Cash is king. In the 25 years I spent in manufacturing finance, my driving concern was the cash-to-cash cycle. I may have saved a little on up-front cash with a stringent inventory policy, but I also understood that a too restrictive inventory policy could cost me dearly in production interruptions and lost revenue, lengthening and negatively affecting the resulting cash-to-cash cycle. 

Inventory is a risk management tool. Inventory is essentially an insurance policy against the variability of the supply chain, production processes and the market, with inventory optimization as the appropriate analytical approach to balancing risk with return. Inventory optimization operates with two inputs -- a forecast plus constraints. It is the constraints, such as forecast and lead-time variability, customer-service levels, costs and capacity that incorporate the risk-management aspect. If the economic order quantity (EOQ) algorithm from such an approach recommends acting on a discount for a bulk purchase, I am inclined to trust the analytics.

One cautionary note regarding inventory management comes from my colleague, Bob Davis, and his recent book, Demand-Driven Inventory Optimization, where he makes this rather counterintuitive observation: “A lot of the supply-chain productivity initiatives over the past couple of decades, such as ‘just-in-time (JIT)’ or ‘Kanban,’ have actually accomplished not much more than to simply push the inventory problem either upstream or downstream, like squeezing on a balloon, and in the process making the cost problem, on whole, worse than before ... it does not reduce costs so much as push the costs around. The result was a 5% to 10% increase in the cost of doing business with a production JIT/Kanban system.” There is no free inventory lunch--if you want to push your inventory problem to your suppliers, you will have to pay for the privilege.

Cycle Time

I was unfamiliar with Little’s Law as referenced in the article and had to it look up. Named for John Little, an MIT professor, the law bearing his name comes from probability and queuing theory, expressed algebraically as L = λW, where L is the long-term average number of customers in a stable system, λ represents the long-term average effective arrival rate, and W is the average time spent in the system. For example: Customers arrive at the rate of 10 per hour and stay an average of 0.5 hour. This means we should find the average number of customers in the store at any time to be 5.

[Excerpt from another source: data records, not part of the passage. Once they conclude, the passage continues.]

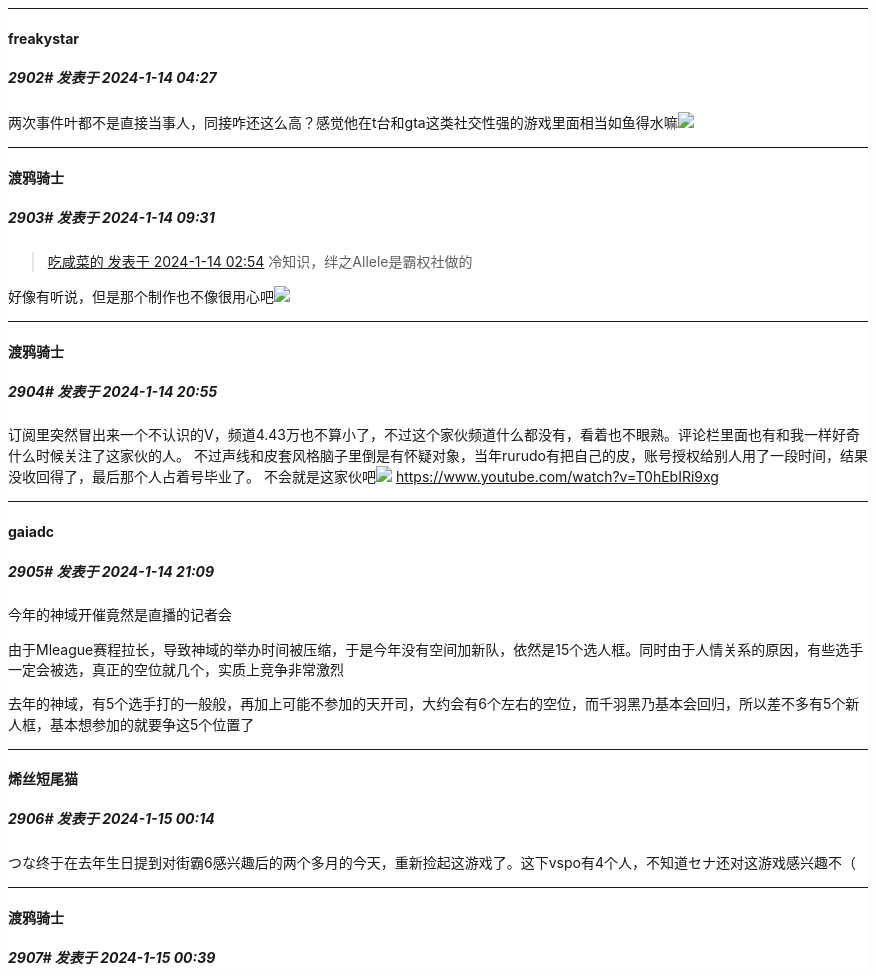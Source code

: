 
*****

####  freakystar  
##### 2902#       发表于 2024-1-14 04:27

两次事件叶都不是直接当事人，同接咋还这么高？感觉他在t台和gta这类社交性强的游戏里面相当如鱼得水嘛<img src="https://static.saraba1st.com/image/smiley/face2017/067.png" referrerpolicy="no-referrer">


*****

####  渡鸦骑士  
##### 2903#       发表于 2024-1-14 09:31

<blockquote><a href="httphttps://bbs.saraba1st.com/2b/forum.php?mod=redirect&amp;goto=findpost&amp;pid=63642316&amp;ptid=2117684" target="_blank">吃咸菜的 发表于 2024-1-14 02:54</a>
冷知识，绊之Allele是霸权社做的</blockquote>
好像有听说，但是那个制作也不像很用心吧<img src="https://static.saraba1st.com/image/smiley/face2017/009.gif" referrerpolicy="no-referrer">


*****

####  渡鸦骑士  
##### 2904#       发表于 2024-1-14 20:55

订阅里突然冒出来一个不认识的V，频道4.43万也不算小了，不过这个家伙频道什么都没有，看着也不眼熟。评论栏里面也有和我一样好奇什么时候关注了这家伙的人。
不过声线和皮套风格脑子里倒是有怀疑对象，当年rurudo有把自己的皮，账号授权给别人用了一段时间，结果没收回得了，最后那个人占着号毕业了。
不会就是这家伙吧<img src="https://static.saraba1st.com/image/smiley/face2017/009.gif" referrerpolicy="no-referrer">
https://www.youtube.com/watch?v=T0hEbIRi9xg


*****

####  gaiadc  
##### 2905#       发表于 2024-1-14 21:09

今年的神域开催竟然是直播的记者会

由于Mleague赛程拉长，导致神域的举办时间被压缩，于是今年没有空间加新队，依然是15个选人框。同时由于人情关系的原因，有些选手一定会被选，真正的空位就几个，实质上竞争非常激烈

去年的神域，有5个选手打的一般般，再加上可能不参加的天开司，大约会有6个左右的空位，而千羽黑乃基本会回归，所以差不多有5个新人框，基本想参加的就要争这5个位置了


*****

####  烯丝短尾猫  
##### 2906#       发表于 2024-1-15 00:14

 つな终于在去年生日提到对街霸6感兴趣后的两个多月的今天，重新捡起这游戏了。这下vspo有4个人，不知道セナ还对这游戏感兴趣不（


*****

####  渡鸦骑士  
##### 2907#       发表于 2024-1-15 00:39
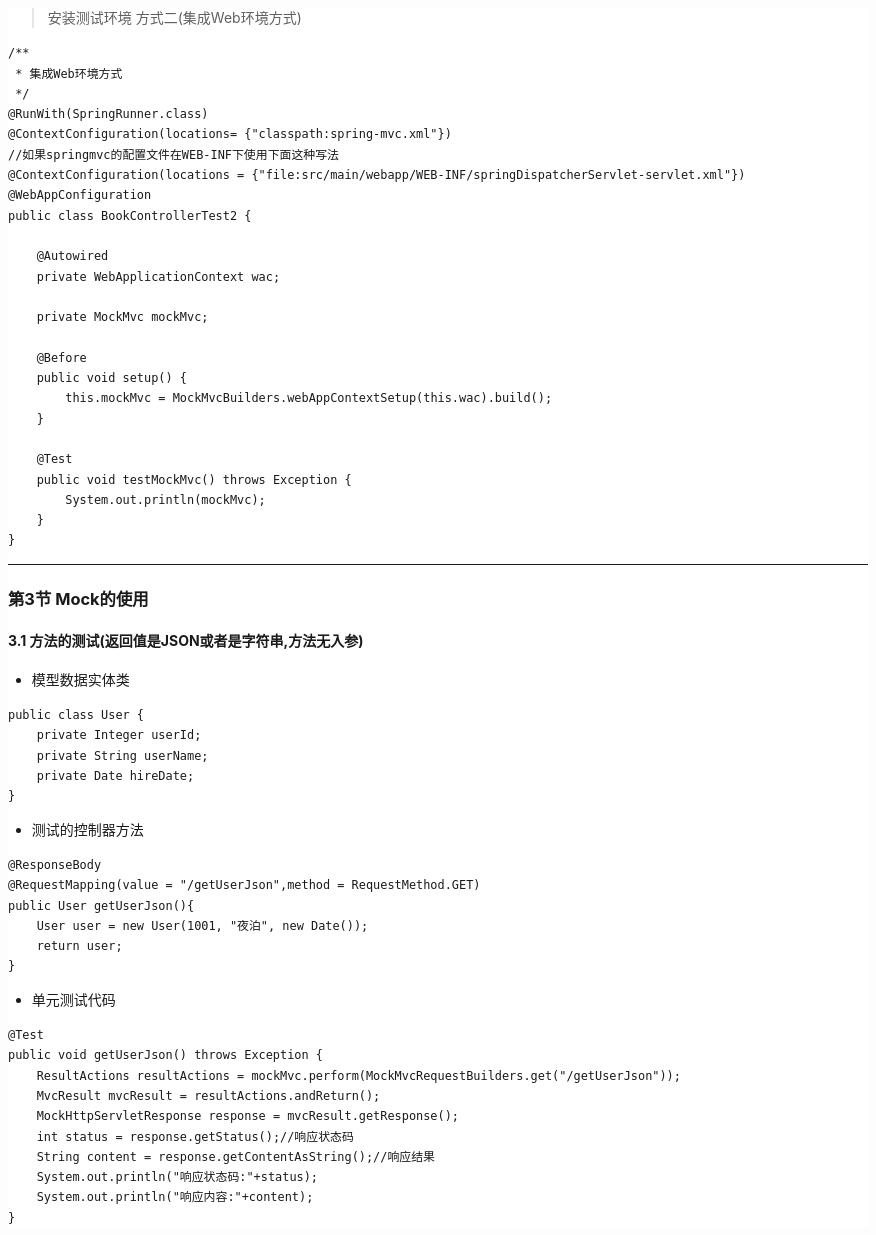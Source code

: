 > 安装测试环境 方式二(集成Web环境方式)

```
/**
 * 集成Web环境方式
 */
@RunWith(SpringRunner.class)
@ContextConfiguration(locations= {"classpath:spring-mvc.xml"})
//如果springmvc的配置文件在WEB-INF下使用下面这种写法
@ContextConfiguration(locations = {"file:src/main/webapp/WEB-INF/springDispatcherServlet-servlet.xml"})
@WebAppConfiguration
public class BookControllerTest2 {

    @Autowired
    private WebApplicationContext wac;

    private MockMvc mockMvc;

    @Before
    public void setup() {
        this.mockMvc = MockMvcBuilders.webAppContextSetup(this.wac).build();
    }
    
    @Test
	public void testMockMvc() throws Exception {
		System.out.println(mockMvc);
	}
}
```

---
### 第3节 Mock的使用

#### 3.1 方法的测试(返回值是JSON或者是字符串,方法无入参)
* 模型数据实体类
```
public class User {
    private Integer userId;
    private String userName;
    private Date hireDate;
}
```
* 测试的控制器方法
```
@ResponseBody
@RequestMapping(value = "/getUserJson",method = RequestMethod.GET)
public User getUserJson(){
    User user = new User(1001, "夜泊", new Date());
    return user;
}
```
* 单元测试代码
```
@Test
public void getUserJson() throws Exception {
    ResultActions resultActions = mockMvc.perform(MockMvcRequestBuilders.get("/getUserJson"));
    MvcResult mvcResult = resultActions.andReturn();
    MockHttpServletResponse response = mvcResult.getResponse();
    int status = response.getStatus();//响应状态码
    String content = response.getContentAsString();//响应结果
    System.out.println("响应状态码:"+status);
    System.out.println("响应内容:"+content);
}
```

Little’s Law has been adapted to apply to the performance of production systems, defining a relationship between Work-In-Process inventory, throughput and flow time of a production system in a steady state, taking the form: Inventory (I) = Throughput (T) x Cycle Time (C).

Since rearrangement of the terms implies that Cycle Time = WIP / Throughput, it would seem that reducing WIP while holding throughput constant will reduce cycle time. When I = C x T is reformulated as C = I / T it makes it appear as if C is the dependent variable, when in practice the cycle or flow time of a machine or production process is a relatively fixed independent variable in the short term that informs and drives inventory requirements. 

Taken out of its retail context, [Little's Law] simply is not applicable to the context of a production line."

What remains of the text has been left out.